─── Given information

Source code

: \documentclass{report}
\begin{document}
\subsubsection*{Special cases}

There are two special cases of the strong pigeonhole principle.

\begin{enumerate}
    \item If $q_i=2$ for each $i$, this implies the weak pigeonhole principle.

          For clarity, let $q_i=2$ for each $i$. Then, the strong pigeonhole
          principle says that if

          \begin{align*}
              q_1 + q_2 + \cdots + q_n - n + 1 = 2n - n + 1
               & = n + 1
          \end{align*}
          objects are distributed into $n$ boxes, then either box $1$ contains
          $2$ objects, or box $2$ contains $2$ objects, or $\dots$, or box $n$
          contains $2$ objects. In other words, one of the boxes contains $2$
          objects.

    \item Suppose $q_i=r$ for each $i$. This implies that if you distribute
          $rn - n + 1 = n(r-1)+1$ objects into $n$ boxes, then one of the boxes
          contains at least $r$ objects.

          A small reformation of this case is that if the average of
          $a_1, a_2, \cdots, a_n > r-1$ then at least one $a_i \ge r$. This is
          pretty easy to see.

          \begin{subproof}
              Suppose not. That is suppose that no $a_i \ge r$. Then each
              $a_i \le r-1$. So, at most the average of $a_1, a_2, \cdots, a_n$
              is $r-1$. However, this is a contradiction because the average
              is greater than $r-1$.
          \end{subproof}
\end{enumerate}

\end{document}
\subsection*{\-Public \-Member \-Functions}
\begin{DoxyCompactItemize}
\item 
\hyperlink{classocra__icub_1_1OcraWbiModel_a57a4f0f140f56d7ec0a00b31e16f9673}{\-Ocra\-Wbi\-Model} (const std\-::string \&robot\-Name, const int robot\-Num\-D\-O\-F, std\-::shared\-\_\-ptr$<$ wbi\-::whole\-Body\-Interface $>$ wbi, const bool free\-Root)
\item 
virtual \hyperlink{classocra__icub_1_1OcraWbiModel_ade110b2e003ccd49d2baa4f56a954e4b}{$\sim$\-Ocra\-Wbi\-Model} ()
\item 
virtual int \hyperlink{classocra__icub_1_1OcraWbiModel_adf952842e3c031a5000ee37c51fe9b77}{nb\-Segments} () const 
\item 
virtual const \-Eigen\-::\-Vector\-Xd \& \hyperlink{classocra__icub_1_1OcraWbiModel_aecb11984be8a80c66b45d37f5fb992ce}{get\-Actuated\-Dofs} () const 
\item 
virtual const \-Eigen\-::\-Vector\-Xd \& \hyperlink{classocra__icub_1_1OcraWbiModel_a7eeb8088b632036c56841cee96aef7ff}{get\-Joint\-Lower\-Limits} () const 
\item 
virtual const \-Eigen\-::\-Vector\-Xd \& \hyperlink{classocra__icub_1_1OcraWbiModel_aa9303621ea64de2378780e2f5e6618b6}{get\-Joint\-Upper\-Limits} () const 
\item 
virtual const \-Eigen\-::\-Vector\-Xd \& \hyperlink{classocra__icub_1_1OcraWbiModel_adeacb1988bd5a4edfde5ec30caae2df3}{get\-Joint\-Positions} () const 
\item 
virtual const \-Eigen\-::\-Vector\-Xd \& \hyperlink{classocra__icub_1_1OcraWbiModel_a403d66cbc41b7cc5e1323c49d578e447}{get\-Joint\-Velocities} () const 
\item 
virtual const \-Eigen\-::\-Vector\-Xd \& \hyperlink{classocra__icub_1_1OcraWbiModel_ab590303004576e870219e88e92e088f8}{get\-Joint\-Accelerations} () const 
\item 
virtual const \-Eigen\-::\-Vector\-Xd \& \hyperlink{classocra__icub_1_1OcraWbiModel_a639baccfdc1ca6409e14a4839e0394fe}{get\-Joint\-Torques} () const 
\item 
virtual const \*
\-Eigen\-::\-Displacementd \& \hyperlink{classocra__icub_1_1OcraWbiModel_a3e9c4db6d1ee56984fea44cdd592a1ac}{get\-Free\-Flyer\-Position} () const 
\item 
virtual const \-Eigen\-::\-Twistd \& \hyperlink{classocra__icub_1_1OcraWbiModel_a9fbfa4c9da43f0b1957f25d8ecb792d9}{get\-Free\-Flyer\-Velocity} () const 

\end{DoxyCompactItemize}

──────

**Required work**
For each record above, print an exact copy.

**Answer area**
Source code

: \documentclass{report}
\begin{document}
\subsubsection*{Special cases}

There are two special cases of the strong pigeonhole principle.

\begin{enumerate}
    \item If $q_i=2$ for each $i$, this implies the weak pigeonhole principle.

          For clarity, let $q_i=2$ for each $i$. Then, the strong pigeonhole
          principle says that if

          \begin{align*}
              q_1 + q_2 + \cdots + q_n - n + 1 = 2n - n + 1
               & = n + 1
          \end{align*}
          objects are distributed into $n$ boxes, then either box $1$ contains
          $2$ objects, or box $2$ contains $2$ objects, or $\dots$, or box $n$
          contains $2$ objects. In other words, one of the boxes contains $2$
          objects.

    \item Suppose $q_i=r$ for each $i$. This implies that if you distribute
          $rn - n + 1 = n(r-1)+1$ objects into $n$ boxes, then one of the boxes
          contains at least $r$ objects.

          A small reformation of this case is that if the average of
          $a_1, a_2, \cdots, a_n > r-1$ then at least one $a_i \ge r$. This is
          pretty easy to see.

          \begin{subproof}
              Suppose not. That is suppose that no $a_i \ge r$. Then each
              $a_i \le r-1$. So, at most the average of $a_1, a_2, \cdots, a_n$
              is $r-1$. However, this is a contradiction because the average
              is greater than $r-1$.
          \end{subproof}
\end{enumerate}

\end{document}
\subsection*{\-Public \-Member \-Functions}
\begin{DoxyCompactItemize}
\item 
\hyperlink{classocra__icub_1_1OcraWbiModel_a57a4f0f140f56d7ec0a00b31e16f9673}{\-Ocra\-Wbi\-Model} (const std\-::string \&robot\-Name, const int robot\-Num\-D\-O\-F, std\-::shared\-\_\-ptr$<$ wbi\-::whole\-Body\-Interface $>$ wbi, const bool free\-Root)
\item 
virtual \hyperlink{classocra__icub_1_1OcraWbiModel_ade110b2e003ccd49d2baa4f56a954e4b}{$\sim$\-Ocra\-Wbi\-Model} ()
\item 
virtual int \hyperlink{classocra__icub_1_1OcraWbiModel_adf952842e3c031a5000ee37c51fe9b77}{nb\-Segments} () const 
\item 
virtual const \-Eigen\-::\-Vector\-Xd \& \hyperlink{classocra__icub_1_1OcraWbiModel_aecb11984be8a80c66b45d37f5fb992ce}{get\-Actuated\-Dofs} () const 
\item 
virtual const \-Eigen\-::\-Vector\-Xd \& \hyperlink{classocra__icub_1_1OcraWbiModel_a7eeb8088b632036c56841cee96aef7ff}{get\-Joint\-Lower\-Limits} () const 
\item 
virtual const \-Eigen\-::\-Vector\-Xd \& \hyperlink{classocra__icub_1_1OcraWbiModel_aa9303621ea64de2378780e2f5e6618b6}{get\-Joint\-Upper\-Limits} () const 
\item 
virtual const \-Eigen\-::\-Vector\-Xd \& \hyperlink{classocra__icub_1_1OcraWbiModel_adeacb1988bd5a4edfde5ec30caae2df3}{get\-Joint\-Positions} () const 
\item 
virtual const \-Eigen\-::\-Vector\-Xd \& \hyperlink{classocra__icub_1_1OcraWbiModel_a403d66cbc41b7cc5e1323c49d578e447}{get\-Joint\-Velocities} () const 
\item 
virtual const \-Eigen\-::\-Vector\-Xd \& \hyperlink{classocra__icub_1_1OcraWbiModel_ab590303004576e870219e88e92e088f8}{get\-Joint\-Accelerations} () const 
\item 
virtual const \-Eigen\-::\-Vector\-Xd \& \hyperlink{classocra__icub_1_1OcraWbiModel_a639baccfdc1ca6409e14a4839e0394fe}{get\-Joint\-Torques} () const 
\item 
virtual const \*
\-Eigen\-::\-Displacementd \& \hyperlink{classocra__icub_1_1OcraWbiModel_a3e9c4db6d1ee56984fea44cdd592a1ac}{get\-Free\-Flyer\-Position} () const 
\item 
virtual const \-Eigen\-::\-Twistd \& \hyperlink{classocra__icub_1_1OcraWbiModel_a9fbfa4c9da43f0b1957f25d8ecb792d9}{get\-Free\-Flyer\-Velocity} () const 

\end{DoxyCompactItemize}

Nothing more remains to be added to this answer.